(What to work on):
Go through the entries below and return every line that contains "post".

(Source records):
----
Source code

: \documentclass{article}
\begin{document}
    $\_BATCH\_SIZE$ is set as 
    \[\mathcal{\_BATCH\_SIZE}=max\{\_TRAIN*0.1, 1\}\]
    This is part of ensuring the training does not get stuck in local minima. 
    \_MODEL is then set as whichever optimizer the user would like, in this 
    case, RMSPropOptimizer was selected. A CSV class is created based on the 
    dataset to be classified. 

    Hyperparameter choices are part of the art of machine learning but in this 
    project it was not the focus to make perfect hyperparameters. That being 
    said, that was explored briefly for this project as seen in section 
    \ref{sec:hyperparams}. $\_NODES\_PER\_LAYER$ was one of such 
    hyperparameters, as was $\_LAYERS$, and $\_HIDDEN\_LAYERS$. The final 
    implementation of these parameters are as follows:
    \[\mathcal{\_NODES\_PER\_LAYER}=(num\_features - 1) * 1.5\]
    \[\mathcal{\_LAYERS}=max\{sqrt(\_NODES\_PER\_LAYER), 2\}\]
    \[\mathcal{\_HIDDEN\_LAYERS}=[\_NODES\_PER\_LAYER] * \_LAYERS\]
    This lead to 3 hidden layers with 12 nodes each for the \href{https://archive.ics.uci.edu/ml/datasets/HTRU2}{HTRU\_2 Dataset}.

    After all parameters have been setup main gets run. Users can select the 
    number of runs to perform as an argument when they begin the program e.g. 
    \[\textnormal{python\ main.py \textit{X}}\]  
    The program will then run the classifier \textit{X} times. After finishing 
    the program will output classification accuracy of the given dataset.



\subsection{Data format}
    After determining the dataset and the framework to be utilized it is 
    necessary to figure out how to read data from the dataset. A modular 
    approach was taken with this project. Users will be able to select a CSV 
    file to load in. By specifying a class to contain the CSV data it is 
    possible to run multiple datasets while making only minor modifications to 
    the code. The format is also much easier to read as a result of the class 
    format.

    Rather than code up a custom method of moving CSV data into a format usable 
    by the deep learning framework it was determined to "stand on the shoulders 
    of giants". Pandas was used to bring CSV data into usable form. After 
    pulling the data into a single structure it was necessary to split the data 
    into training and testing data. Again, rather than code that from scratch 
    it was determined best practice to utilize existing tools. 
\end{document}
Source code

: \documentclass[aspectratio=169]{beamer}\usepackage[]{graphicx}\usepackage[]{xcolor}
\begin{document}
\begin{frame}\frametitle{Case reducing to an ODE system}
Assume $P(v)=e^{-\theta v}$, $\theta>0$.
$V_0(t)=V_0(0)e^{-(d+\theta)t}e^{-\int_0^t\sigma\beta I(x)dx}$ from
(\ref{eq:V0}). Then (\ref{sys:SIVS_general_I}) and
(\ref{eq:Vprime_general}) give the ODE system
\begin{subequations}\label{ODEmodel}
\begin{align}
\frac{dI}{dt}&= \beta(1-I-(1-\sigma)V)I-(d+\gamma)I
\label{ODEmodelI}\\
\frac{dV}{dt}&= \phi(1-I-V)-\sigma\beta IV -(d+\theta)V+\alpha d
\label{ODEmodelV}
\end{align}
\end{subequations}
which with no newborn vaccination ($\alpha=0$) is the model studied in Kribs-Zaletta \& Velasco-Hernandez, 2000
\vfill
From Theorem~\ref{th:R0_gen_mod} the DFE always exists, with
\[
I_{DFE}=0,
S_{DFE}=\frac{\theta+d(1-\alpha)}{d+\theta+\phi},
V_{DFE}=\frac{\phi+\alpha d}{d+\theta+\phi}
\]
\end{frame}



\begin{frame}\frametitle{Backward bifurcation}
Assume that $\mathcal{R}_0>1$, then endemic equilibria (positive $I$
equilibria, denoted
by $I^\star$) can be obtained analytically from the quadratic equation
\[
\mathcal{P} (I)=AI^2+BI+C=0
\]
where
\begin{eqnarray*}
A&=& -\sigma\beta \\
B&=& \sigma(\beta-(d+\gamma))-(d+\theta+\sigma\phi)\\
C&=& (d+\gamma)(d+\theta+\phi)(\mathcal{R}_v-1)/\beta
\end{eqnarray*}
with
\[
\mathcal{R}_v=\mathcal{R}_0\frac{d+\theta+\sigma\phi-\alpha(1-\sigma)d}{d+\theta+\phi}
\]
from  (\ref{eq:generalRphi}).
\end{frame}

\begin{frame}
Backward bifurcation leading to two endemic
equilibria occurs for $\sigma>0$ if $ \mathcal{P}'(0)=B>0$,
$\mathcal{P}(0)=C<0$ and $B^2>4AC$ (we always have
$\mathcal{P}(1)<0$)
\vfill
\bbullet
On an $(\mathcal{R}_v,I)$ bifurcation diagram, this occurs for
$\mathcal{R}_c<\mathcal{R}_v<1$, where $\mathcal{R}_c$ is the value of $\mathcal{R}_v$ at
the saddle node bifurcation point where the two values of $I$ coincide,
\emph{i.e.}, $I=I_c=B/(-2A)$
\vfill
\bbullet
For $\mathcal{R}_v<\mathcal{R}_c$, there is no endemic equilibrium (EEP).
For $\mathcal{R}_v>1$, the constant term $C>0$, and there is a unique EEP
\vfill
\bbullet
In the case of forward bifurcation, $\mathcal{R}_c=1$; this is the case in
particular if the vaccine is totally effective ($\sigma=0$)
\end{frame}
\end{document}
----
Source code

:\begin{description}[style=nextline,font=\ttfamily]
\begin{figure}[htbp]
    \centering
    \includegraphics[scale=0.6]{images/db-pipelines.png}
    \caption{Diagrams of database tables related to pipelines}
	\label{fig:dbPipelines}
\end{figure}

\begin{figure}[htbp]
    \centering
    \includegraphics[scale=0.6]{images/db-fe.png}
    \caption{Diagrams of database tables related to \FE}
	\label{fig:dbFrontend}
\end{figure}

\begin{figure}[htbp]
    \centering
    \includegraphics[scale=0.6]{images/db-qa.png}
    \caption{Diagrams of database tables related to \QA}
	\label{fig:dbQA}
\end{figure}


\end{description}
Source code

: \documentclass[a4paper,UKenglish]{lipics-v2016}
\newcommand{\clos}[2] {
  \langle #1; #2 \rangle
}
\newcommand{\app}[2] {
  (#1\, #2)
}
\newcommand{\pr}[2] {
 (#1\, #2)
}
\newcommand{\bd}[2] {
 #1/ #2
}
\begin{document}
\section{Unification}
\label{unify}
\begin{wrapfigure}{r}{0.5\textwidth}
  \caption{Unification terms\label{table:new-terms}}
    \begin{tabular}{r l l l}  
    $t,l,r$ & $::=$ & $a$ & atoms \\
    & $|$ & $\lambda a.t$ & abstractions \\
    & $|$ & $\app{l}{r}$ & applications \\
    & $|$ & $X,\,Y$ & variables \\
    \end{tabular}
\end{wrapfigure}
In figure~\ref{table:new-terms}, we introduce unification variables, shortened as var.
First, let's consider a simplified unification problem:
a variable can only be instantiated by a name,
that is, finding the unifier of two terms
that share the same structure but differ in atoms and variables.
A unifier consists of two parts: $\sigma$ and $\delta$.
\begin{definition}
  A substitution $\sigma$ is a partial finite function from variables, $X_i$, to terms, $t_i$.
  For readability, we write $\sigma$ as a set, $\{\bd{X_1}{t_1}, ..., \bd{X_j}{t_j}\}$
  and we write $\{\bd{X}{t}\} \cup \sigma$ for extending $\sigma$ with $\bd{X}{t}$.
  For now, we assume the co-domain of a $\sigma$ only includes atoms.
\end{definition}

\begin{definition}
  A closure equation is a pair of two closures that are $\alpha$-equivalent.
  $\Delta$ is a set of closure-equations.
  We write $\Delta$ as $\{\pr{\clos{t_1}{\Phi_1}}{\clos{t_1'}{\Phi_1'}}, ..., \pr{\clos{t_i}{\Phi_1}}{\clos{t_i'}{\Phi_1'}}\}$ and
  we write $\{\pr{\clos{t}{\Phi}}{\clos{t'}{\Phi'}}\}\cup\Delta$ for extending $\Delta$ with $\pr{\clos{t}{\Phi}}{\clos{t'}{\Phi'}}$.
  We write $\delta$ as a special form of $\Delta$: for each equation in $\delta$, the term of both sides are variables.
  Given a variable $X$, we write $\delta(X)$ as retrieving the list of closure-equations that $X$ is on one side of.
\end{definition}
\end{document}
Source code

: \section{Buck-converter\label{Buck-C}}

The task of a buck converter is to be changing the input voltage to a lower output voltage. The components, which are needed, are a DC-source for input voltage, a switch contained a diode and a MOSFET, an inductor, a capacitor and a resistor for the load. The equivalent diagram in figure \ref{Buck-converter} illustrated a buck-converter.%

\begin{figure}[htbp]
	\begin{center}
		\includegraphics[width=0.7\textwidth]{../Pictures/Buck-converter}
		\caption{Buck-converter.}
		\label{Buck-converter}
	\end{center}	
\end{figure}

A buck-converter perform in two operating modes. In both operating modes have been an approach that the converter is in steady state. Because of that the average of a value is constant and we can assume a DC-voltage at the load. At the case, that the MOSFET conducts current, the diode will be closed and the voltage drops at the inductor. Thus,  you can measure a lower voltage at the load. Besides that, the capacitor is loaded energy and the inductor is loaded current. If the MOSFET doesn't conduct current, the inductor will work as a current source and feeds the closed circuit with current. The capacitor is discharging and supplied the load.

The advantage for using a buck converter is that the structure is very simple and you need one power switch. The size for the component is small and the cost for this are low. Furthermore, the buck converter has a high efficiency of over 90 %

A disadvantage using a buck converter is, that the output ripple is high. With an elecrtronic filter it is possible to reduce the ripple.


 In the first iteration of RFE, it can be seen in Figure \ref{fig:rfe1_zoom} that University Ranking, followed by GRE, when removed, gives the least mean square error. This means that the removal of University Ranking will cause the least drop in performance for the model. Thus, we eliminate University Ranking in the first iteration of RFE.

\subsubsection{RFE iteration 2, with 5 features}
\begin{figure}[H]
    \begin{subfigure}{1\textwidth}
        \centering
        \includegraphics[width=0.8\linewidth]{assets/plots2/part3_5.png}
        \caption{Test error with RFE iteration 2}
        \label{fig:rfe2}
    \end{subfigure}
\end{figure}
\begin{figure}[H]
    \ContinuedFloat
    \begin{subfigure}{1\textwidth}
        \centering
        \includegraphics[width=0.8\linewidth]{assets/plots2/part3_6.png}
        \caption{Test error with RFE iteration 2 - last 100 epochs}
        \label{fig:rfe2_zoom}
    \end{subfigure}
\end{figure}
----
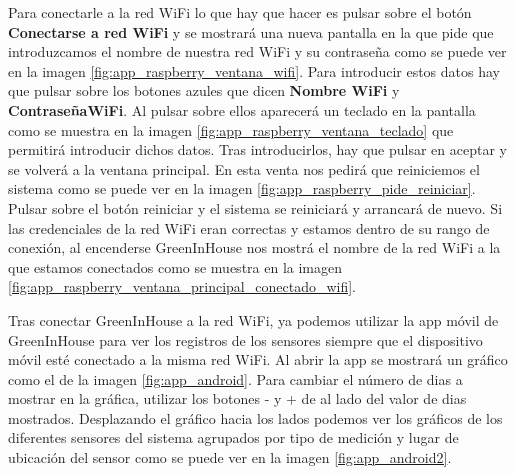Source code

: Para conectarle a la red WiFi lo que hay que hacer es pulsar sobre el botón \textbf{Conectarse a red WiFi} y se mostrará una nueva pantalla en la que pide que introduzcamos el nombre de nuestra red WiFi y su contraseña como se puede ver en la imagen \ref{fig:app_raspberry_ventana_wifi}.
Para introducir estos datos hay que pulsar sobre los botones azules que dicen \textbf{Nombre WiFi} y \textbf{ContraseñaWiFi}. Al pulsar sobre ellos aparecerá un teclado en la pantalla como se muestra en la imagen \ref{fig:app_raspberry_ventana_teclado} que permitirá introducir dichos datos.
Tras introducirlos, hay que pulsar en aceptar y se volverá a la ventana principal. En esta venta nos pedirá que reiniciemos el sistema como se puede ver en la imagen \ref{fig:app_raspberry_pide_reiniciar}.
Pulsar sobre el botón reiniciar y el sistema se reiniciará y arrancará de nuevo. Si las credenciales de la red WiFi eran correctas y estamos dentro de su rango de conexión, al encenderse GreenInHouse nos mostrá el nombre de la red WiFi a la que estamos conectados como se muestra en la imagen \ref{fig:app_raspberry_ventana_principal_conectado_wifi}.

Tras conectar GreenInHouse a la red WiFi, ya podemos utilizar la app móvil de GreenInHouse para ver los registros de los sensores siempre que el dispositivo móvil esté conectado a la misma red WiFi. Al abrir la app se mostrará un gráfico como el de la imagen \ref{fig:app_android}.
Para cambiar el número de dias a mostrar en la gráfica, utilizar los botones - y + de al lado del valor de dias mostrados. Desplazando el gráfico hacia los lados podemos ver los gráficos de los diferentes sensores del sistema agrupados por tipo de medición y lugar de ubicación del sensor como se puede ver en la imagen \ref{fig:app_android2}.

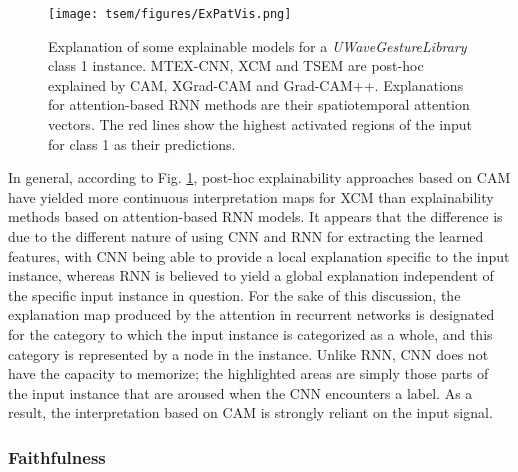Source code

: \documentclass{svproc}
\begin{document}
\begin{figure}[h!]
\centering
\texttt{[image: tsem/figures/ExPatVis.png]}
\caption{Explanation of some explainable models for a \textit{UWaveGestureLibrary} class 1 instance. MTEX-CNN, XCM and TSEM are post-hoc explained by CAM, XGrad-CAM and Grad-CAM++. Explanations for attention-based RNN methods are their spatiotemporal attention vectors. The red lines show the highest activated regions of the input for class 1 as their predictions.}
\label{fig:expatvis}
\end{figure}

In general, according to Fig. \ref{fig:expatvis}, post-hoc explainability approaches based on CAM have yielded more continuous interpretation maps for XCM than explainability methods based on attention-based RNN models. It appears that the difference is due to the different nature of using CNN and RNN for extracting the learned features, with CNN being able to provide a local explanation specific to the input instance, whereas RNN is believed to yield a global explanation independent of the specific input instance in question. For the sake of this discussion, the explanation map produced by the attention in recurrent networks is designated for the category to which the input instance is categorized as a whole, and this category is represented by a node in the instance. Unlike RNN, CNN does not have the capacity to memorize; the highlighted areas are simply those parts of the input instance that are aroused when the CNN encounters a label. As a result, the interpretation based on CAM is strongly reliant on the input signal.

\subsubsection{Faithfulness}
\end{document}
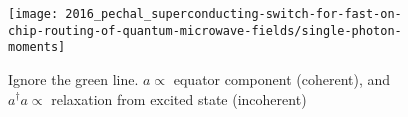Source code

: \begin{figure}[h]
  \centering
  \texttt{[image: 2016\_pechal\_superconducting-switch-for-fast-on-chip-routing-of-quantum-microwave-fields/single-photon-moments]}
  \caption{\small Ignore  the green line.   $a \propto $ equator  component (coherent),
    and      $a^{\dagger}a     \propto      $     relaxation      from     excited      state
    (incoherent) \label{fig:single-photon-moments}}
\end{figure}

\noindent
----
(Answer to this task):
\caption{Explanation of some explainable models for a \textit{UWaveGestureLibrary} class 1 instance. MTEX-CNN, XCM and TSEM are post-hoc explained by CAM, XGrad-CAM and Grad-CAM++. Explanations for attention-based RNN methods are their spatiotemporal attention vectors. The red lines show the highest activated regions of the input for class 1 as their predictions.}
In general, according to Fig. \ref{fig:expatvis}, post-hoc explainability approaches based on CAM have yielded more continuous interpretation maps for XCM than explainability methods based on attention-based RNN models. It appears that the difference is due to the different nature of using CNN and RNN for extracting the learned features, with CNN being able to provide a local explanation specific to the input instance, whereas RNN is believed to yield a global explanation independent of the specific input instance in question. For the sake of this discussion, the explanation map produced by the attention in recurrent networks is designated for the category to which the input instance is categorized as a whole, and this category is represented by a node in the instance. Unlike RNN, CNN does not have the capacity to memorize; the highlighted areas are simply those parts of the input instance that are aroused when the CNN encounters a label. As a result, the interpretation based on CAM is strongly reliant on the input signal.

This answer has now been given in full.